TRY IT :: The response should contain all of the data below, reproduced exactly, and no pictures.

THE DATA ::
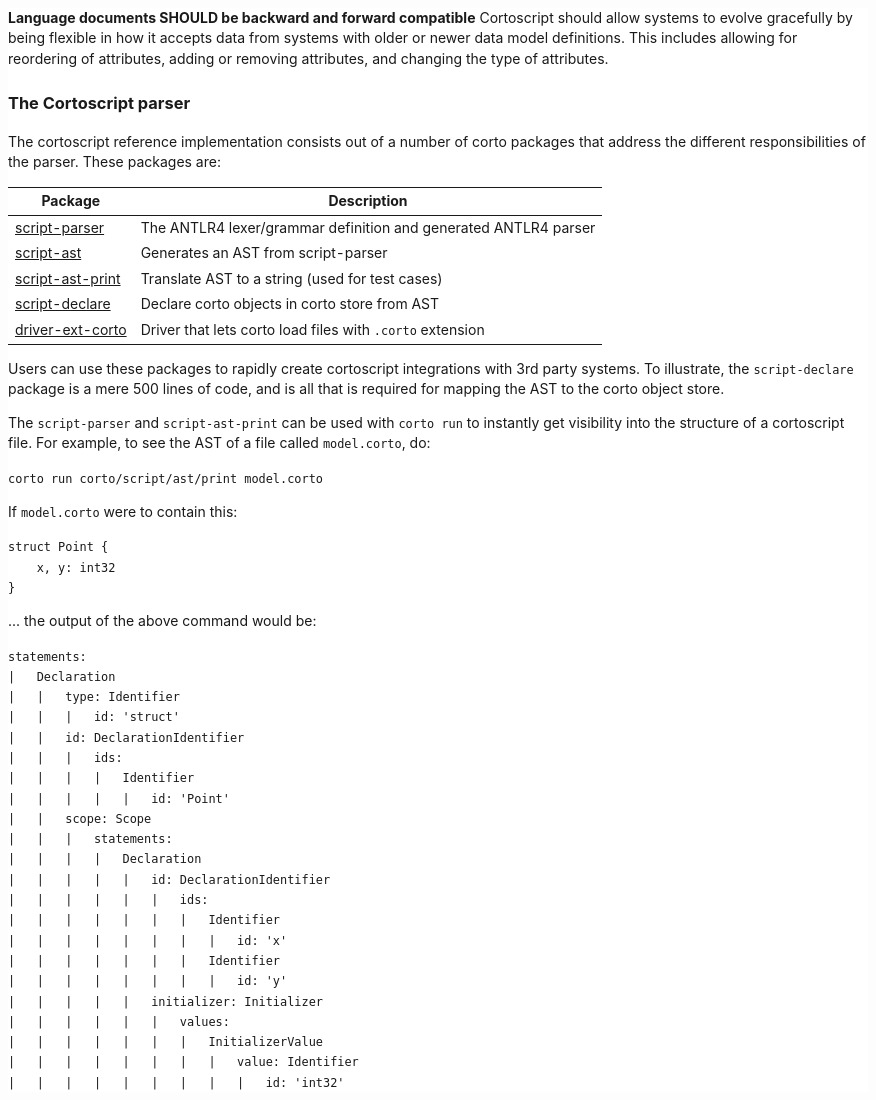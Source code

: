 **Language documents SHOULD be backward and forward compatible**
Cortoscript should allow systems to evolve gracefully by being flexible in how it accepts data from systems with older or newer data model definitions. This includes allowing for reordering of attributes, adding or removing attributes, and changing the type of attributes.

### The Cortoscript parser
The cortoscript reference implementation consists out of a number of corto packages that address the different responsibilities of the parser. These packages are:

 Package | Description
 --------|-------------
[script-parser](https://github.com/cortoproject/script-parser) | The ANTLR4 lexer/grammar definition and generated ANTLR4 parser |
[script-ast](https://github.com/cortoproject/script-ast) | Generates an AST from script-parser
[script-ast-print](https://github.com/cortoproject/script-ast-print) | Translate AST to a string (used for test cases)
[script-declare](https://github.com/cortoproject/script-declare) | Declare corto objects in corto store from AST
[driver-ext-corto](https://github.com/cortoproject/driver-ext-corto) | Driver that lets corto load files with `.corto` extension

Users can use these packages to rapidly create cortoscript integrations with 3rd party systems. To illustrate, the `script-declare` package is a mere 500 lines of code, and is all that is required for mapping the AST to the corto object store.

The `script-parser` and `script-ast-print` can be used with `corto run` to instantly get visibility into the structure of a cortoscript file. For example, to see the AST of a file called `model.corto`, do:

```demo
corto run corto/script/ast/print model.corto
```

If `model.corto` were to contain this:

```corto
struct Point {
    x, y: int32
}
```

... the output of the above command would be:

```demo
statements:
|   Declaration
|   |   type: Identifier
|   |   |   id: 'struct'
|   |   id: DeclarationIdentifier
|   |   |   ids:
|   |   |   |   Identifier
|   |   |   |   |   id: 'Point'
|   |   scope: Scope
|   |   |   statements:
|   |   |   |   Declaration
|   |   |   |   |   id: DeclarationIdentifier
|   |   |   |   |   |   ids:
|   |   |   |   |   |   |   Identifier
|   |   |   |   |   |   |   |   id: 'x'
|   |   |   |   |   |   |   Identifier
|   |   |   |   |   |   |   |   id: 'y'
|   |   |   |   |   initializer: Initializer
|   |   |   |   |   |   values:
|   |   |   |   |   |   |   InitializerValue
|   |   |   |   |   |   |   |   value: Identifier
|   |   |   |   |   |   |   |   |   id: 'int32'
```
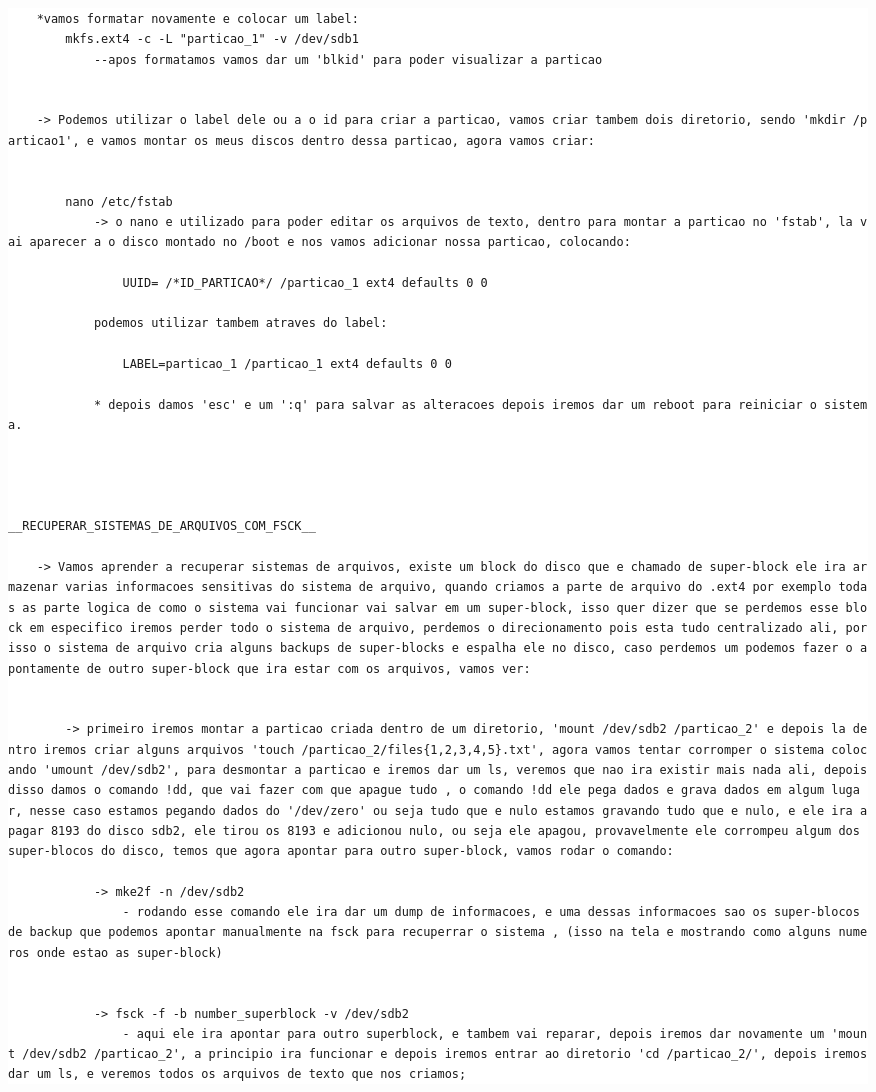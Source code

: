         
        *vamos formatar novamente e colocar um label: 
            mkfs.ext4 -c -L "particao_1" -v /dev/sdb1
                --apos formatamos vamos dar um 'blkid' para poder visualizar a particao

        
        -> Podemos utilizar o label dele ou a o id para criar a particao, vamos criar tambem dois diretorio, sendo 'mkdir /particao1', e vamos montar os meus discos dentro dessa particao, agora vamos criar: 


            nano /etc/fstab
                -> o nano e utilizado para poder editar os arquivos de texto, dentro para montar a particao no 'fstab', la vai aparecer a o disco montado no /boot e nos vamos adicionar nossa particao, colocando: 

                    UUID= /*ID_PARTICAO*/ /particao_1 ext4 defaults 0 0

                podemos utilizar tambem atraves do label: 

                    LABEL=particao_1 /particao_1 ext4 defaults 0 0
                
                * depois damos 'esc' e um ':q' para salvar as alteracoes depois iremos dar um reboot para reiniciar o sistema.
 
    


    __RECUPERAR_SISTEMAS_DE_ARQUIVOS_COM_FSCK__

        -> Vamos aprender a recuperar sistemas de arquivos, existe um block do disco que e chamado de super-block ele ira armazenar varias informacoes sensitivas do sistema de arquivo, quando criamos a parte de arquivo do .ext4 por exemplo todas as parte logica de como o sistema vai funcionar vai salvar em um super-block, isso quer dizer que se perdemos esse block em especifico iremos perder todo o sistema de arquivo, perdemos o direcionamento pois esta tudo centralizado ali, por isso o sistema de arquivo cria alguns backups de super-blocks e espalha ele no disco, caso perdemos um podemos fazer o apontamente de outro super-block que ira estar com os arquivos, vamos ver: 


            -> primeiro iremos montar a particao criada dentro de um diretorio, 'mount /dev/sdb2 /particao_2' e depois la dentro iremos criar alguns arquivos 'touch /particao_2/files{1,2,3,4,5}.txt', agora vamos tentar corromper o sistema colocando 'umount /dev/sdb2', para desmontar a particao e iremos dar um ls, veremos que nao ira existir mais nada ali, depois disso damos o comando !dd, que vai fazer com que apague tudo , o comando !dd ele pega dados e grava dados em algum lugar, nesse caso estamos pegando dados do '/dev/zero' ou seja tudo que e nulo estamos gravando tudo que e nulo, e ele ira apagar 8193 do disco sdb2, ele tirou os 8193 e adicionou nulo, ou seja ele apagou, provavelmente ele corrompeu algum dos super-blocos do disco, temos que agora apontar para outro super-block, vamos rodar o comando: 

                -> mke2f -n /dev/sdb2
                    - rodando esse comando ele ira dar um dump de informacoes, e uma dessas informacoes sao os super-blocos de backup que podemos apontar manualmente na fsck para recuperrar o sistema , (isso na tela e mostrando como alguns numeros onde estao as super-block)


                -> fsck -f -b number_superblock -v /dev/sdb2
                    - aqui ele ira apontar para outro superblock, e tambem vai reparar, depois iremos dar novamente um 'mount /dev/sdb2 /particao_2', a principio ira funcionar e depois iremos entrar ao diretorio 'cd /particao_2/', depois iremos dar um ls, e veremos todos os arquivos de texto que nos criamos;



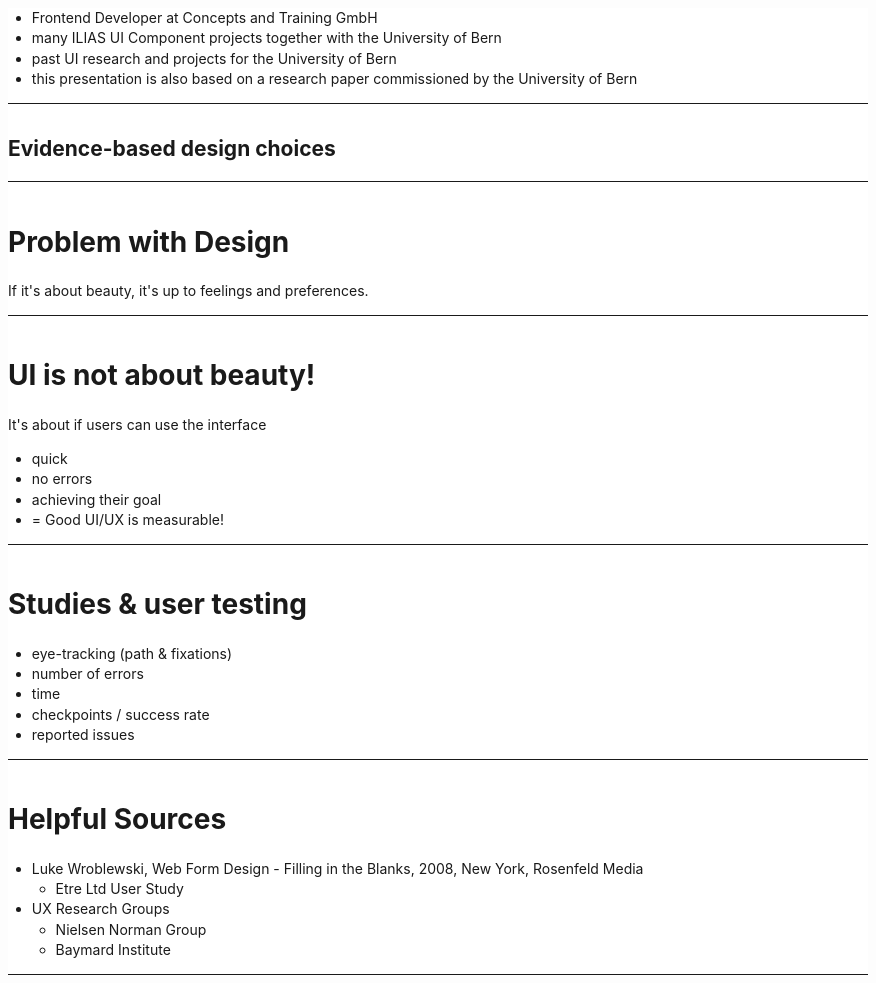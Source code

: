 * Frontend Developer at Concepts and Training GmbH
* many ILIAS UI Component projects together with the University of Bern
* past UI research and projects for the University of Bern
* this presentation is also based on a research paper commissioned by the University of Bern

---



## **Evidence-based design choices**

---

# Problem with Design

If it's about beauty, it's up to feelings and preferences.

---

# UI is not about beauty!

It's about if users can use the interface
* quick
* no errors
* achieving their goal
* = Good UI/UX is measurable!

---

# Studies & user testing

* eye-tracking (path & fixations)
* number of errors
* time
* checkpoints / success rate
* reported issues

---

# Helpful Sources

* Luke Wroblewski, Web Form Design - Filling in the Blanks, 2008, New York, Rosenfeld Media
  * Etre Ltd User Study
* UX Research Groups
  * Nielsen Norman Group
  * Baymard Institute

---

PROBLEM SOLUTION ::
Source code

: **Language documents SHOULD be backward and forward compatible**
Cortoscript should allow systems to evolve gracefully by being flexible in how it accepts data from systems with older or newer data model definitions. This includes allowing for reordering of attributes, adding or removing attributes, and changing the type of attributes.

### The Cortoscript parser
The cortoscript reference implementation consists out of a number of corto packages that address the different responsibilities of the parser. These packages are:

 Package | Description
 --------|-------------
[script-parser](https://github.com/cortoproject/script-parser) | The ANTLR4 lexer/grammar definition and generated ANTLR4 parser |
[script-ast](https://github.com/cortoproject/script-ast) | Generates an AST from script-parser
[script-ast-print](https://github.com/cortoproject/script-ast-print) | Translate AST to a string (used for test cases)
[script-declare](https://github.com/cortoproject/script-declare) | Declare corto objects in corto store from AST
[driver-ext-corto](https://github.com/cortoproject/driver-ext-corto) | Driver that lets corto load files with `.corto` extension

Users can use these packages to rapidly create cortoscript integrations with 3rd party systems. To illustrate, the `script-declare` package is a mere 500 lines of code, and is all that is required for mapping the AST to the corto object store.

The `script-parser` and `script-ast-print` can be used with `corto run` to instantly get visibility into the structure of a cortoscript file. For example, to see the AST of a file called `model.corto`, do:

```demo
corto run corto/script/ast/print model.corto
```

If `model.corto` were to contain this:

```corto
struct Point {
    x, y: int32
}
```

... the output of the above command would be:

```demo
statements:
|   Declaration
|   |   type: Identifier
|   |   |   id: 'struct'
|   |   id: DeclarationIdentifier
|   |   |   ids:
|   |   |   |   Identifier
|   |   |   |   |   id: 'Point'
|   |   scope: Scope
|   |   |   statements:
|   |   |   |   Declaration
|   |   |   |   |   id: DeclarationIdentifier
|   |   |   |   |   |   ids:
|   |   |   |   |   |   |   Identifier
|   |   |   |   |   |   |   |   id: 'x'
|   |   |   |   |   |   |   Identifier
|   |   |   |   |   |   |   |   id: 'y'
|   |   |   |   |   initializer: Initializer
|   |   |   |   |   |   values:
|   |   |   |   |   |   |   InitializerValue
|   |   |   |   |   |   |   |   value: Identifier
|   |   |   |   |   |   |   |   |   id: 'int32'
```
Source code

:         
        *vamos formatar novamente e colocar um label: 
            mkfs.ext4 -c -L "particao_1" -v /dev/sdb1
                --apos formatamos vamos dar um 'blkid' para poder visualizar a particao

        
        -> Podemos utilizar o label dele ou a o id para criar a particao, vamos criar tambem dois diretorio, sendo 'mkdir /particao1', e vamos montar os meus discos dentro dessa particao, agora vamos criar: 


            nano /etc/fstab
                -> o nano e utilizado para poder editar os arquivos de texto, dentro para montar a particao no 'fstab', la vai aparecer a o disco montado no /boot e nos vamos adicionar nossa particao, colocando: 

                    UUID= /*ID_PARTICAO*/ /particao_1 ext4 defaults 0 0

                podemos utilizar tambem atraves do label: 

                    LABEL=particao_1 /particao_1 ext4 defaults 0 0
                
                * depois damos 'esc' e um ':q' para salvar as alteracoes depois iremos dar um reboot para reiniciar o sistema.
 
    


    __RECUPERAR_SISTEMAS_DE_ARQUIVOS_COM_FSCK__

        -> Vamos aprender a recuperar sistemas de arquivos, existe um block do disco que e chamado de super-block ele ira armazenar varias informacoes sensitivas do sistema de arquivo, quando criamos a parte de arquivo do .ext4 por exemplo todas as parte logica de como o sistema vai funcionar vai salvar em um super-block, isso quer dizer que se perdemos esse block em especifico iremos perder todo o sistema de arquivo, perdemos o direcionamento pois esta tudo centralizado ali, por isso o sistema de arquivo cria alguns backups de super-blocks e espalha ele no disco, caso perdemos um podemos fazer o apontamente de outro super-block que ira estar com os arquivos, vamos ver: 


            -> primeiro iremos montar a particao criada dentro de um diretorio, 'mount /dev/sdb2 /particao_2' e depois la dentro iremos criar alguns arquivos 'touch /particao_2/files{1,2,3,4,5}.txt', agora vamos tentar corromper o sistema colocando 'umount /dev/sdb2', para desmontar a particao e iremos dar um ls, veremos que nao ira existir mais nada ali, depois disso damos o comando !dd, que vai fazer com que apague tudo , o comando !dd ele pega dados e grava dados em algum lugar, nesse caso estamos pegando dados do '/dev/zero' ou seja tudo que e nulo estamos gravando tudo que e nulo, e ele ira apagar 8193 do disco sdb2, ele tirou os 8193 e adicionou nulo, ou seja ele apagou, provavelmente ele corrompeu algum dos super-blocos do disco, temos que agora apontar para outro super-block, vamos rodar o comando: 

                -> mke2f -n /dev/sdb2
                    - rodando esse comando ele ira dar um dump de informacoes, e uma dessas informacoes sao os super-blocos de backup que podemos apontar manualmente na fsck para recuperrar o sistema , (isso na tela e mostrando como alguns numeros onde estao as super-block)


                -> fsck -f -b number_superblock -v /dev/sdb2
                    - aqui ele ira apontar para outro superblock, e tambem vai reparar, depois iremos dar novamente um 'mount /dev/sdb2 /particao_2', a principio ira funcionar e depois iremos entrar ao diretorio 'cd /particao_2/', depois iremos dar um ls, e veremos todos os arquivos de texto que nos criamos;



Source code

: * Frontend Developer at Concepts and Training GmbH
* many ILIAS UI Component projects together with the University of Bern
* past UI research and projects for the University of Bern
* this presentation is also based on a research paper commissioned by the University of Bern

---



## **Evidence-based design choices**

---

# Problem with Design

If it's about beauty, it's up to feelings and preferences.

---

# UI is not about beauty!

It's about if users can use the interface
* quick
* no errors
* achieving their goal
* = Good UI/UX is measurable!

---

# Studies & user testing

* eye-tracking (path & fixations)
* number of errors
* time
* checkpoints / success rate
* reported issues

---

# Helpful Sources

* Luke Wroblewski, Web Form Design - Filling in the Blanks, 2008, New York, Rosenfeld Media
  * Etre Ltd User Study
* UX Research Groups
  * Nielsen Norman Group
  * Baymard Institute

---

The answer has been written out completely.